David Guttenfelder/AP
Imagem: David Guttenfelder/AP

Caio Carrieri

Colaboração para o UOL, em Londres (ING)

28/10/2017 04h00

A genialidade de Ronaldinho Gaúcho com a bola nos pés desconcertou incontáveis adversários. Um deles ficou marcado por um lance surpreendente, sobretudo por ter decidido um jogo importante para o Brasil na campanha do Penta. David Seaman, ex-goleiro da Inglaterra, não se esquece das quartas de final da Copa do Mundo de 2002, realizada na Coreia do Sul e no Japão, onde o meia o ludibriou mesmo a quase 40 metros de distância.

No começo do segundo tempo da partida disputada em Shizuoka, em solo japonês, a seleção comandada por Luiz Felipe Scolari teve falta assinalada a seu favor na faixa direita do campo da intermediária ofensiva. Ronaldinho, então camisa 11 e com apenas 22 anos, posicionou-se para efetuar a cobrança enquanto o placar apontava 1 a 1 – Michael Owen tinha aberto o placar para os ingleses e Rivaldo igualou o marcador, ainda na etapa inicial.

Assim que o então coadjuvante de Ronaldo fez a cobrança, Seaman, na época campeão inglês pelo Arsenal, deu um passo a frente para possivelmente cortar o que poderia ser um cruzamento. Tarde demais. O goleiro acabou encoberto no lance, e a bola morreu na lateral da rede do time de David Beckham, Paulo Scholes e cia.

“Já assisti ao lance diversas vezes”, conta ao UOL Esporte. “E toda vez que vejo, torço para que a bola saia por cima do travessão, mas ela acaba dentro do gol (risos)”, brinca o ex-jogador de 54 anos. “Essa é a vida de goleiro: erros, acertos e troféus, mas pelo papel decisivo dessa posição, acabamos lembrados mais pelas falhas”, pondera o multicampeão pelo Arsenal.

No clube de Londres, um brasileiro que foi contratado depois do título na Ásia confidenciou a Seaman a verdadeira intenção do Gaúcho ao alçar a bola na área.

“Gilberto (Silva), um grande amigo meu, admitiu que ele (Ronaldinho) não quis colocar a bola aonde ela foi”, acrescenta.

Atencioso e educado, o ex-goleiro conversa sobre o assunto com naturalidade e relembra até quando a jogada foi motivo de piada com o algoz de 15 anos atrás.

“Já encontrei Ronaldinho depois disso, até jogamos uma partida beneficente juntos e rimos sobre isso.
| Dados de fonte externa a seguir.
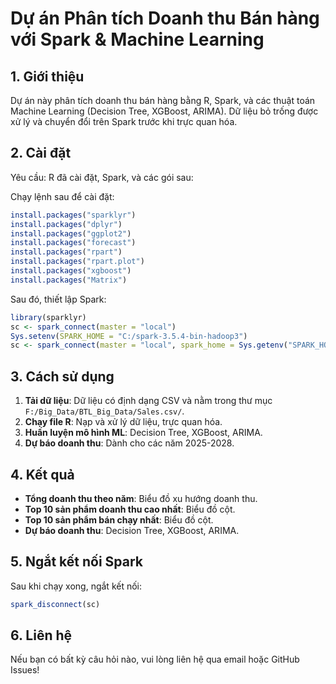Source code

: # Dự án Phân tích Doanh thu Bán hàng với Spark & Machine Learning

## 1. Giới thiệu
Dự án này phân tích doanh thu bán hàng bằng R, Spark, và các thuật toán Machine Learning (Decision Tree, XGBoost, ARIMA). Dữ liệu bỏ trống được xử lý và chuyển đổi trên Spark trước khi trực quan hóa.

## 2. Cài đặt
Yêu cầu: R đã cài đặt, Spark, và các gói sau:

Chạy lệnh sau để cài đặt:
```r
install.packages("sparklyr")
install.packages("dplyr")
install.packages("ggplot2")
install.packages("forecast")
install.packages("rpart")
install.packages("rpart.plot")
install.packages("xgboost")
install.packages("Matrix")
```

Sau đó, thiết lập Spark:
```r
library(sparklyr)
sc <- spark_connect(master = "local")
Sys.setenv(SPARK_HOME = "C:/spark-3.5.4-bin-hadoop3")
sc <- spark_connect(master = "local", spark_home = Sys.getenv("SPARK_HOME"))
```

## 3. Cách sử dụng
1. **Tải dữ liệu**: Dữ liệu có định dạng CSV và nằm trong thư mục `F:/Big_Data/BTL_Big_Data/Sales.csv/`.
2. **Chạy file R**: Nạp và xử lý dữ liệu, trực quan hóa.
3. **Huấn luyện mô hình ML**: Decision Tree, XGBoost, ARIMA.
4. **Dự báo doanh thu**: Dành cho các năm 2025-2028.

## 4. Kết quả
- **Tổng doanh thu theo năm**: Biểu đồ xu hướng doanh thu.
- **Top 10 sản phẩm doanh thu cao nhất**: Biểu đồ cột.
- **Top 10 sản phẩm bán chạy nhất**: Biểu đồ cột.
- **Dự báo doanh thu**: Decision Tree, XGBoost, ARIMA.

## 5. Ngắt kết nối Spark
Sau khi chạy xong, ngắt kết nối:
```r
spark_disconnect(sc)
```

## 6. Liên hệ
Nếu bạn có bất kỳ câu hỏi nào, vui lòng liên hệ qua email hoặc GitHub Issues!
Nesse jogo festivo, ele teve uma falta parecida e brinquei com ele, para tentar de novo (risos)”.

Logo depois de virar a partida sobre a Inglaterra, Ronaldinho foi expulso e, assim, desfalcou o Brasil na semifinal contra a Turquia – Ronaldo garantiu a vantagem mínima e a vaga na grande decisão diante da Alemanha, que viu o Fenômeno brilhar com dois gols e a seleção erguer a taça em Yokohama. A Copa dos sonhos da Família Scolari, e o pesadelo de Seaman.